◆ The task
Print nothing beyond the line with "questo è un": every line from the beginning of the data up to it, that line included, and no pictures.

◆ Data to process
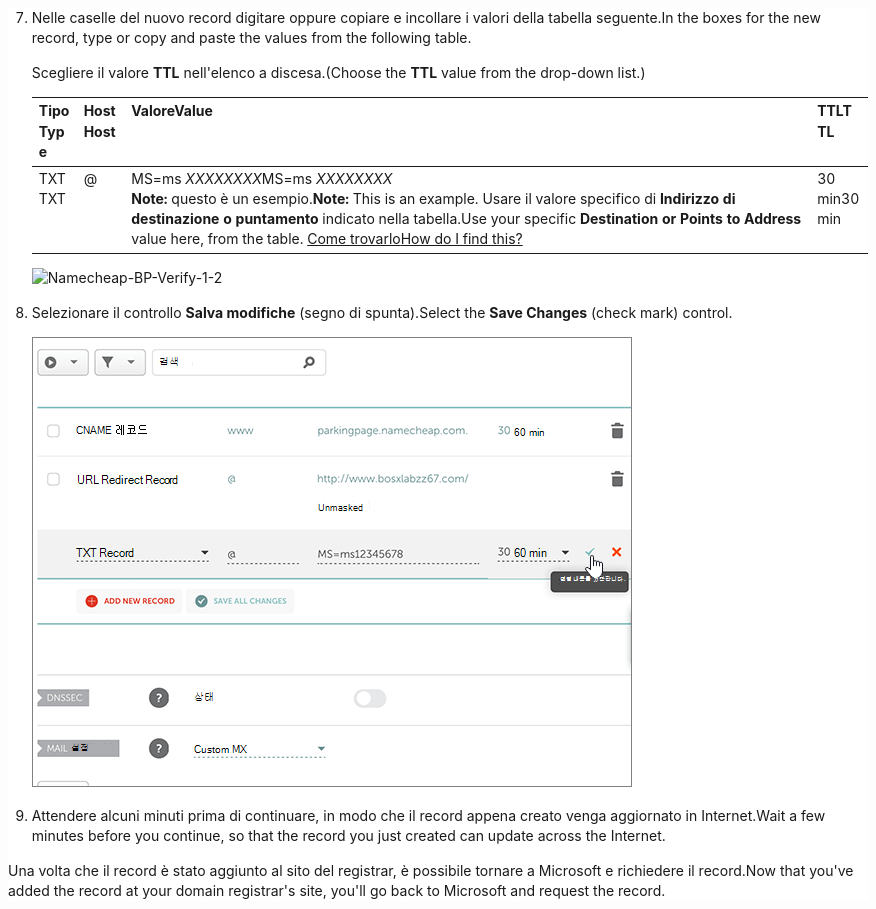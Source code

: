 7. <span data-ttu-id="6fa3a-131">Nelle caselle del nuovo record digitare oppure copiare e incollare i valori della tabella seguente.</span><span class="sxs-lookup"><span data-stu-id="6fa3a-131">In the boxes for the new record, type or copy and paste the values from the following table.</span></span>
    
    <span data-ttu-id="6fa3a-132">Scegliere il valore **TTL** nell'elenco a discesa.</span><span class="sxs-lookup"><span data-stu-id="6fa3a-132">(Choose the **TTL** value from the drop-down list.)</span></span> 
    
    |<span data-ttu-id="6fa3a-133">**Tipo**</span><span class="sxs-lookup"><span data-stu-id="6fa3a-133">**Type**</span></span>|<span data-ttu-id="6fa3a-134">**Host**</span><span class="sxs-lookup"><span data-stu-id="6fa3a-134">**Host**</span></span>|<span data-ttu-id="6fa3a-135">**Valore**</span><span class="sxs-lookup"><span data-stu-id="6fa3a-135">**Value**</span></span>|<span data-ttu-id="6fa3a-136">**TTL**</span><span class="sxs-lookup"><span data-stu-id="6fa3a-136">**TTL**</span></span>|
    |:-----|:-----|:-----|:-----|
    |<span data-ttu-id="6fa3a-137">TXT</span><span class="sxs-lookup"><span data-stu-id="6fa3a-137">TXT</span></span>  <br/> |@  <br/> |<span data-ttu-id="6fa3a-138">MS=ms *XXXXXXXX*</span><span class="sxs-lookup"><span data-stu-id="6fa3a-138">MS=ms *XXXXXXXX*</span></span>  <br/><span data-ttu-id="6fa3a-139">**Note:** questo è un esempio.</span><span class="sxs-lookup"><span data-stu-id="6fa3a-139">**Note:** This is an example.</span></span> <span data-ttu-id="6fa3a-140">Usare il valore specifico di **Indirizzo di destinazione o puntamento** indicato nella tabella.</span><span class="sxs-lookup"><span data-stu-id="6fa3a-140">Use your specific **Destination or Points to Address** value here, from the table.</span></span>  [<span data-ttu-id="6fa3a-141">Come trovarlo</span><span class="sxs-lookup"><span data-stu-id="6fa3a-141">How do I find this?</span></span>](../get-help-with-domains/information-for-dns-records.md)          |<span data-ttu-id="6fa3a-142">30 min</span><span class="sxs-lookup"><span data-stu-id="6fa3a-142">30 min</span></span>  <br/> |
       
    ![Namecheap-BP-Verify-1-2](../../media/fe75c0fd-f85c-4bef-8068-edaf9779b7f1.png)
  
8. <span data-ttu-id="6fa3a-144">Selezionare il controllo **Salva modifiche** (segno di spunta).</span><span class="sxs-lookup"><span data-stu-id="6fa3a-144">Select the **Save Changes** (check mark) control.</span></span> 
    
    ![Namecheap-BP-Verify-1-3](../../media/b48d2c67-66b5-4aa4-8e59-0c764f236fac.png)
  
9. <span data-ttu-id="6fa3a-146">Attendere alcuni minuti prima di continuare, in modo che il record appena creato venga aggiornato in Internet.</span><span class="sxs-lookup"><span data-stu-id="6fa3a-146">Wait a few minutes before you continue, so that the record you just created can update across the Internet.</span></span>
    
<span data-ttu-id="6fa3a-147">Una volta che il record è stato aggiunto al sito del registrar, è possibile tornare a Microsoft e richiedere il record.</span><span class="sxs-lookup"><span data-stu-id="6fa3a-147">Now that you've added the record at your domain registrar's site, you'll go back to Microsoft and request the record.</span></span>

◆ Output of the task
Source code

: 7. <span data-ttu-id="6fa3a-131">Nelle caselle del nuovo record digitare oppure copiare e incollare i valori della tabella seguente.</span><span class="sxs-lookup"><span data-stu-id="6fa3a-131">In the boxes for the new record, type or copy and paste the values from the following table.</span></span>
    
    <span data-ttu-id="6fa3a-132">Scegliere il valore **TTL** nell'elenco a discesa.</span><span class="sxs-lookup"><span data-stu-id="6fa3a-132">(Choose the **TTL** value from the drop-down list.)</span></span> 
    
    |<span data-ttu-id="6fa3a-133">**Tipo**</span><span class="sxs-lookup"><span data-stu-id="6fa3a-133">**Type**</span></span>|<span data-ttu-id="6fa3a-134">**Host**</span><span class="sxs-lookup"><span data-stu-id="6fa3a-134">**Host**</span></span>|<span data-ttu-id="6fa3a-135">**Valore**</span><span class="sxs-lookup"><span data-stu-id="6fa3a-135">**Value**</span></span>|<span data-ttu-id="6fa3a-136">**TTL**</span><span class="sxs-lookup"><span data-stu-id="6fa3a-136">**TTL**</span></span>|
    |:-----|:-----|:-----|:-----|
    |<span data-ttu-id="6fa3a-137">TXT</span><span class="sxs-lookup"><span data-stu-id="6fa3a-137">TXT</span></span>  <br/> |@  <br/> |<span data-ttu-id="6fa3a-138">MS=ms *XXXXXXXX*</span><span class="sxs-lookup"><span data-stu-id="6fa3a-138">MS=ms *XXXXXXXX*</span></span>  <br/><span data-ttu-id="6fa3a-139">**Note:** questo è un esempio.</span><span class="sxs-lookup"><span data-stu-id="6fa3a-139">**Note:** This is an example.</span></span> <span data-ttu-id="6fa3a-140">Usare il valore specifico di **Indirizzo di destinazione o puntamento** indicato nella tabella.</span><span class="sxs-lookup"><span data-stu-id="6fa3a-140">Use your specific **Destination or Points to Address** value here, from the table.</span></span>  [<span data-ttu-id="6fa3a-141">Come trovarlo</span><span class="sxs-lookup"><span data-stu-id="6fa3a-141">How do I find this?</span></span>](../get-help-with-domains/information-for-dns-records.md)          |<span data-ttu-id="6fa3a-142">30 min</span><span class="sxs-lookup"><span data-stu-id="6fa3a-142">30 min</span></span>  <br/> |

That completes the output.